Working data >>
++++

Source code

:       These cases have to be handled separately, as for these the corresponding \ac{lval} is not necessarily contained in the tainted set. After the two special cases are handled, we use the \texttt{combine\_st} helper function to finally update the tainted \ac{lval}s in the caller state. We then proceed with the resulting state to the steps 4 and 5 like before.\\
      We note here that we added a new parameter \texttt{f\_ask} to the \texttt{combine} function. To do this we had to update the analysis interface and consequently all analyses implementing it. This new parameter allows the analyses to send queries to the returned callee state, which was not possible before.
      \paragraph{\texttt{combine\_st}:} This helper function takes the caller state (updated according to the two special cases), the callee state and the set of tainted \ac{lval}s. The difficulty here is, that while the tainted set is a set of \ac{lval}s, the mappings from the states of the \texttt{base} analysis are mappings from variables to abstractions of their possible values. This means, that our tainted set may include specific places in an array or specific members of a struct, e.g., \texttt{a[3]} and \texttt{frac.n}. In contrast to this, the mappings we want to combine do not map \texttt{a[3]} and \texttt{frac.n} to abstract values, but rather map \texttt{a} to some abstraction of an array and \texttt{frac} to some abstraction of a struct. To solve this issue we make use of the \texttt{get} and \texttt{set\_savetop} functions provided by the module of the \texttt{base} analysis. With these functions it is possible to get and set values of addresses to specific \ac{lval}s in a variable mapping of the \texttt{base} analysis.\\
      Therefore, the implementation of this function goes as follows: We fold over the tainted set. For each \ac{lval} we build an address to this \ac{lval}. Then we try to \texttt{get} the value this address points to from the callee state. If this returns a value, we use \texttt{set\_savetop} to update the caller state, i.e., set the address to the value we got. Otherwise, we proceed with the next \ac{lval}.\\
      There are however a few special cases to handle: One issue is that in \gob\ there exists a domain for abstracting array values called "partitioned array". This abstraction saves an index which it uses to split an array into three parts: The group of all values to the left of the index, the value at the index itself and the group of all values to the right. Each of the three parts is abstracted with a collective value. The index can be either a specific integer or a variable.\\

++++

Aim of the task >> Exactly as written, copy out all the entries above.

Task output >>
Source code

:       These cases have to be handled separately, as for these the corresponding \ac{lval} is not necessarily contained in the tainted set. After the two special cases are handled, we use the \texttt{combine\_st} helper function to finally update the tainted \ac{lval}s in the caller state. We then proceed with the resulting state to the steps 4 and 5 like before.\\
      We note here that we added a new parameter \texttt{f\_ask} to the \texttt{combine} function. To do this we had to update the analysis interface and consequently all analyses implementing it. This new parameter allows the analyses to send queries to the returned callee state, which was not possible before.
      \paragraph{\texttt{combine\_st}:} This helper function takes the caller state (updated according to the two special cases), the callee state and the set of tainted \ac{lval}s. The difficulty here is, that while the tainted set is a set of \ac{lval}s, the mappings from the states of the \texttt{base} analysis are mappings from variables to abstractions of their possible values. This means, that our tainted set may include specific places in an array or specific members of a struct, e.g., \texttt{a[3]} and \texttt{frac.n}. In contrast to this, the mappings we want to combine do not map \texttt{a[3]} and \texttt{frac.n} to abstract values, but rather map \texttt{a} to some abstraction of an array and \texttt{frac} to some abstraction of a struct. To solve this issue we make use of the \texttt{get} and \texttt{set\_savetop} functions provided by the module of the \texttt{base} analysis. With these functions it is possible to get and set values of addresses to specific \ac{lval}s in a variable mapping of the \texttt{base} analysis.\\
      Therefore, the implementation of this function goes as follows: We fold over the tainted set. For each \ac{lval} we build an address to this \ac{lval}. Then we try to \texttt{get} the value this address points to from the callee state. If this returns a value, we use \texttt{set\_savetop} to update the caller state, i.e., set the address to the value we got. Otherwise, we proceed with the next \ac{lval}.\\
      There are however a few special cases to handle: One issue is that in \gob\ there exists a domain for abstracting array values called "partitioned array". This abstraction saves an index which it uses to split an array into three parts: The group of all values to the left of the index, the value at the index itself and the group of all values to the right. Each of the three parts is abstracted with a collective value. The index can be either a specific integer or a variable.\\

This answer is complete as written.